Se sigue una larga tradición francesa que empezó en 1889, cuando el Ministerio de Finanzas decidió dejar de contratar a compañías privadas y asumió las consecuencias de eventuales incendios.

En esta política se entiende la innumerable cantidad de famosos que salieron a visibilizar sus donaciones para una reparación que el presidente, Emmanuel Macron, prometió concretar en cinco años.

“El Estado es su propia aseguradora, lo que es sinónimo de no tener póliza”, explica Dominique de la Fouchardière, dirigente de la compañía de seguros Sla-Verspieren, especializada en monumentos históricos.

En 1905 se firmó la ley de separación del Estado y la Iglesia. Entonces los lugares de culto pasaron a tener titularidad pública y el costo del seguro resultó inasumible. Desde entonces, el Estado francés es responsable del mantenimiento de los templos anteriores al siglo XX, que presta gratuitamente a la Iglesia católica. En 2001, un informe gubernamental recomendó “reexaminar” esa política, pero nadie siguió su consejo.

“Costaría demasiado dinero, aunque nos permitiría hacer un inventario detallado de las propiedades del Estado y entender cuál es su valor real. Nos tomaríamos más en serio un patrimonio muy rico, pero del que nos ocupamos poco”, afirma el historiador del arte Jean-Michel Leniaud, presidente del consejo científico del Instituto Nacional del Patrimonio.

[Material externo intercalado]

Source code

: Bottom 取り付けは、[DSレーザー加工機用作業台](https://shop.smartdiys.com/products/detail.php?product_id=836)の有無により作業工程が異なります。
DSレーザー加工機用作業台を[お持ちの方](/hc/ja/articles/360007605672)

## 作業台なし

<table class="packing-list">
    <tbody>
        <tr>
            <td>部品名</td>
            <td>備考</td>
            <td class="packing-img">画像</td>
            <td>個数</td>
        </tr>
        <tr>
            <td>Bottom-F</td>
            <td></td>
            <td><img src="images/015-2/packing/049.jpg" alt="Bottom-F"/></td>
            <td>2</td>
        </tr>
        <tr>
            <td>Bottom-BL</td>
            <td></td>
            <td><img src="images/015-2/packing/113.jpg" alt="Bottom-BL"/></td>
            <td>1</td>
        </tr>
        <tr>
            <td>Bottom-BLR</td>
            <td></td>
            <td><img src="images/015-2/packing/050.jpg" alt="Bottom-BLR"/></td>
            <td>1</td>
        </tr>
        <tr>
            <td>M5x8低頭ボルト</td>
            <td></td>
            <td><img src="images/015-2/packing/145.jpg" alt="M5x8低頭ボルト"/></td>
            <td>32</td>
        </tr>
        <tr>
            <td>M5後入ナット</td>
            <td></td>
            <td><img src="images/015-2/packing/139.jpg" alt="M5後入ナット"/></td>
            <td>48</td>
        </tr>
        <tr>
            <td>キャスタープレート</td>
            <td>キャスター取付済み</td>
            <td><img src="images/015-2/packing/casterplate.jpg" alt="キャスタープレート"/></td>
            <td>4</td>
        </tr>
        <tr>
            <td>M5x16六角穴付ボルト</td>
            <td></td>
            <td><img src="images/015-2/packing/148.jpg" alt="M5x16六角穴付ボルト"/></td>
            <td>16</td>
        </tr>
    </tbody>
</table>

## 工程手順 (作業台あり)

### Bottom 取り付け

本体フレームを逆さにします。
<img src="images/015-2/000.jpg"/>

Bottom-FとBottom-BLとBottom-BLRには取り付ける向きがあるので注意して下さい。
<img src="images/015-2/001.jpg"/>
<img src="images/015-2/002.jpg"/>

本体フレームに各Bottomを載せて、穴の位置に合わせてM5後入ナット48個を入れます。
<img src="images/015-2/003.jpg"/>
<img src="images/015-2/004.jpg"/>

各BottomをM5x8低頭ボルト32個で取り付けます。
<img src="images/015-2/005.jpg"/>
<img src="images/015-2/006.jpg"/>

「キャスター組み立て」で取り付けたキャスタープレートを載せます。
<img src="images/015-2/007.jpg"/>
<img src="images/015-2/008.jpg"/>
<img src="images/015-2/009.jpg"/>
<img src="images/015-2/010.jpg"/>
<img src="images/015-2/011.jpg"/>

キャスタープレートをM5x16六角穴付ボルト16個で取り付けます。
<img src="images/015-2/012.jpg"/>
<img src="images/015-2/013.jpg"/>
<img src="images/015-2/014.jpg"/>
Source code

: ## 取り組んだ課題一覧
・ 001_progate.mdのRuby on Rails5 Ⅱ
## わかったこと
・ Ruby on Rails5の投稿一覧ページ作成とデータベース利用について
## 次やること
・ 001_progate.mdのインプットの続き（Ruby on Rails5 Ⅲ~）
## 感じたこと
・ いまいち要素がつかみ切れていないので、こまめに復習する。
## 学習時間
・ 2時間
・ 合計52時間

Para este experto, el incendio de Notre Dame es el resultado de una desidia colectiva. “El estado de conservación de la catedral no era excelente”, afirma. “Es indispensable revisar los protocolos de seguridad, colocar alarmas contra incendios y controlar las instalaciones eléctricas en todas partes. Las iglesias francesas están sin aliento”, sostiene Leniaud, señalando a otros templos “en mal estado”, como la Madeleine, Saint-Sulpice y Saint-Eustache. El presidente del Centro de Monumentos Nacionales, Philippe Bélaval, al frente de una de las estructuras que velan por su conservación, admitió ayer disfunciones. “El mantenimiento regular de los edificios se descuida demasiado a menudo”, dijo a Le Monde.

Otras voces apuntan a un presupuesto insuficiente, pese a ser uno de los más altos del mundo, con 326 millones de euros en 2019. “Para que todo funcione, tendría que acercarse a los 400 millones”, advierte Alexandre Gady, presidente del Centro André Chastel de la Sorbonne, dedicado a la investigación en historia del arte.

Gady lleva años alertando de la tendencia a confiar en la iniciativa privada para financiar el mantenimiento de los más de 43.000 monumentos históricos que hay en el territorio francés, ya que los mecenas tienden a priorizar las restauraciones espectaculares y no otros gestos menos vistosos. “Esta es la ocasión de hacer un examen de conciencia. Por ejemplo, en lugar de convocar un concurso internacional para reconstruir la aguja, el Gobierno podría haber anunciado un control generalizado de los sistemas eléctricos”, apunta Gady.

También Rémi Desalbres, el presidente de la Asociación de Arquitectos del Patrimonio, lanzó una alerta hace dos años, cuando recomendó al Ministerio de Cultura que generalizase la instalación de alarmas contra incendios y robos, tras observar que muchos equipamientos no contaban con ellas. “Se presta mucha atención a la seguridad de las personas, pero menos a la de los edificios”.